§ **Work to complete**
The reply must reproduce each line below exactly.

(Entries taken from a collection)
+-------+
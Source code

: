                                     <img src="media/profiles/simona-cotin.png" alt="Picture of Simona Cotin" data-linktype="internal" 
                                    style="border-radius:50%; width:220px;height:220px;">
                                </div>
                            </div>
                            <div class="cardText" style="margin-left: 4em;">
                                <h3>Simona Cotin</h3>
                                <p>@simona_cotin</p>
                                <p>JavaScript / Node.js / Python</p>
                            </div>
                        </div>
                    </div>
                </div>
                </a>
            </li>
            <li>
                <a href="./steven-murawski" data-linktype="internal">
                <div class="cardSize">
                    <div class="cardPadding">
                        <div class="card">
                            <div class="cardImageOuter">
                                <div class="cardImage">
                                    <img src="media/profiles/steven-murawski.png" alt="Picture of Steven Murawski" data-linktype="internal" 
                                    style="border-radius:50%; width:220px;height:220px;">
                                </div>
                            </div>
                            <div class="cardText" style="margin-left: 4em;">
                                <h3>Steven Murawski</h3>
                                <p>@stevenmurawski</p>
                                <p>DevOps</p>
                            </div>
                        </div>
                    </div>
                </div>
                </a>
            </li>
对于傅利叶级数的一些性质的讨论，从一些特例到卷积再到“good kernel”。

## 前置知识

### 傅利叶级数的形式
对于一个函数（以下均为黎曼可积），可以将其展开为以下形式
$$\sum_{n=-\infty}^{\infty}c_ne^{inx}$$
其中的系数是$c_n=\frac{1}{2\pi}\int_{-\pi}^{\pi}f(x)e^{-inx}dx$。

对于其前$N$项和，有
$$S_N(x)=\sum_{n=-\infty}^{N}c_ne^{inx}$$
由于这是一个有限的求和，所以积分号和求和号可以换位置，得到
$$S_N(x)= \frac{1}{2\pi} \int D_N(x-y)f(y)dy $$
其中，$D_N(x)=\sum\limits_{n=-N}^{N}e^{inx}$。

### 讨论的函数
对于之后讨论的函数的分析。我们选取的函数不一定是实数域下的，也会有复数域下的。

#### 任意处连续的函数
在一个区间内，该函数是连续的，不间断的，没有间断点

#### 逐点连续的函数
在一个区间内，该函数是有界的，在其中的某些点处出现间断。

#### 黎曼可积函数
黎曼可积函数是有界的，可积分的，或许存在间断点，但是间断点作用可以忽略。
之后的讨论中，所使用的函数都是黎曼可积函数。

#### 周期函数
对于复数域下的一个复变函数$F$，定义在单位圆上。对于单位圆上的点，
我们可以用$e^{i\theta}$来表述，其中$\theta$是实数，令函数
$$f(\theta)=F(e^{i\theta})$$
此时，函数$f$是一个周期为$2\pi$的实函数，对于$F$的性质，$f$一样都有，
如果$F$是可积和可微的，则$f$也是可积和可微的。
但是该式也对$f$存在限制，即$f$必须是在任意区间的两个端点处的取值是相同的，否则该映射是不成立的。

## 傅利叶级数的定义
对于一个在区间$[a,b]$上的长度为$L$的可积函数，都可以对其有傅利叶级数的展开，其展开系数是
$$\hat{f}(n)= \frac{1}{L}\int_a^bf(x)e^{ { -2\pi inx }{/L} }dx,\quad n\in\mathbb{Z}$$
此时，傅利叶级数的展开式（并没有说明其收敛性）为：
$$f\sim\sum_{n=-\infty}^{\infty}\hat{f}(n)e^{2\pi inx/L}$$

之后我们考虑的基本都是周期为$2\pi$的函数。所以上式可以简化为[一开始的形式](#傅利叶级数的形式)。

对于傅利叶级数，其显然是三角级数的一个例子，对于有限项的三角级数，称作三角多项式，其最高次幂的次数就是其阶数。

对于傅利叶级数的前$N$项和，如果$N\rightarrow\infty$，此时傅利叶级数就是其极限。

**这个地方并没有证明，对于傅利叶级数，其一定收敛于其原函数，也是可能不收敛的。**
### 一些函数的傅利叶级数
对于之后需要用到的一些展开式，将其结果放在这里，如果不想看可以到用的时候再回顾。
+-------+
§ **Solution for this problem**
Source code

:                                     <img src="media/profiles/simona-cotin.png" alt="Picture of Simona Cotin" data-linktype="internal" 
                                    style="border-radius:50%; width:220px;height:220px;">
                                </div>
                            </div>
                            <div class="cardText" style="margin-left: 4em;">
                                <h3>Simona Cotin</h3>
                                <p>@simona_cotin</p>
                                <p>JavaScript / Node.js / Python</p>
                            </div>
                        </div>
                    </div>
                </div>
                </a>
            </li>
            <li>
                <a href="./steven-murawski" data-linktype="internal">
                <div class="cardSize">
                    <div class="cardPadding">
                        <div class="card">
                            <div class="cardImageOuter">
                                <div class="cardImage">
                                    <img src="media/profiles/steven-murawski.png" alt="Picture of Steven Murawski" data-linktype="internal" 
                                    style="border-radius:50%; width:220px;height:220px;">
                                </div>
                            </div>
                            <div class="cardText" style="margin-left: 4em;">
                                <h3>Steven Murawski</h3>
                                <p>@stevenmurawski</p>
                                <p>DevOps</p>
                            </div>
                        </div>
                    </div>
                </div>
                </a>
            </li>
对于傅利叶级数的一些性质的讨论，从一些特例到卷积再到“good kernel”。

## 前置知识

### 傅利叶级数的形式
对于一个函数（以下均为黎曼可积），可以将其展开为以下形式
$$\sum_{n=-\infty}^{\infty}c_ne^{inx}$$
其中的系数是$c_n=\frac{1}{2\pi}\int_{-\pi}^{\pi}f(x)e^{-inx}dx$。

对于其前$N$项和，有
$$S_N(x)=\sum_{n=-\infty}^{N}c_ne^{inx}$$
由于这是一个有限的求和，所以积分号和求和号可以换位置，得到
$$S_N(x)= \frac{1}{2\pi} \int D_N(x-y)f(y)dy $$
其中，$D_N(x)=\sum\limits_{n=-N}^{N}e^{inx}$。

### 讨论的函数
对于之后讨论的函数的分析。我们选取的函数不一定是实数域下的，也会有复数域下的。

#### 任意处连续的函数
在一个区间内，该函数是连续的，不间断的，没有间断点

#### 逐点连续的函数
在一个区间内，该函数是有界的，在其中的某些点处出现间断。

#### 黎曼可积函数
黎曼可积函数是有界的，可积分的，或许存在间断点，但是间断点作用可以忽略。
之后的讨论中，所使用的函数都是黎曼可积函数。

#### 周期函数
对于复数域下的一个复变函数$F$，定义在单位圆上。对于单位圆上的点，
我们可以用$e^{i\theta}$来表述，其中$\theta$是实数，令函数
$$f(\theta)=F(e^{i\theta})$$
此时，函数$f$是一个周期为$2\pi$的实函数，对于$F$的性质，$f$一样都有，
如果$F$是可积和可微的，则$f$也是可积和可微的。
但是该式也对$f$存在限制，即$f$必须是在任意区间的两个端点处的取值是相同的，否则该映射是不成立的。

## 傅利叶级数的定义
对于一个在区间$[a,b]$上的长度为$L$的可积函数，都可以对其有傅利叶级数的展开，其展开系数是
$$\hat{f}(n)= \frac{1}{L}\int_a^bf(x)e^{ { -2\pi inx }{/L} }dx,\quad n\in\mathbb{Z}$$
此时，傅利叶级数的展开式（并没有说明其收敛性）为：
$$f\sim\sum_{n=-\infty}^{\infty}\hat{f}(n)e^{2\pi inx/L}$$

之后我们考虑的基本都是周期为$2\pi$的函数。所以上式可以简化为[一开始的形式](#傅利叶级数的形式)。

对于傅利叶级数，其显然是三角级数的一个例子，对于有限项的三角级数，称作三角多项式，其最高次幂的次数就是其阶数。

对于傅利叶级数的前$N$项和，如果$N\rightarrow\infty$，此时傅利叶级数就是其极限。

**这个地方并没有证明，对于傅利叶级数，其一定收敛于其原函数，也是可能不收敛的。**
### 一些函数的傅利叶级数
对于之后需要用到的一些展开式，将其结果放在这里，如果不想看可以到用的时候再回顾。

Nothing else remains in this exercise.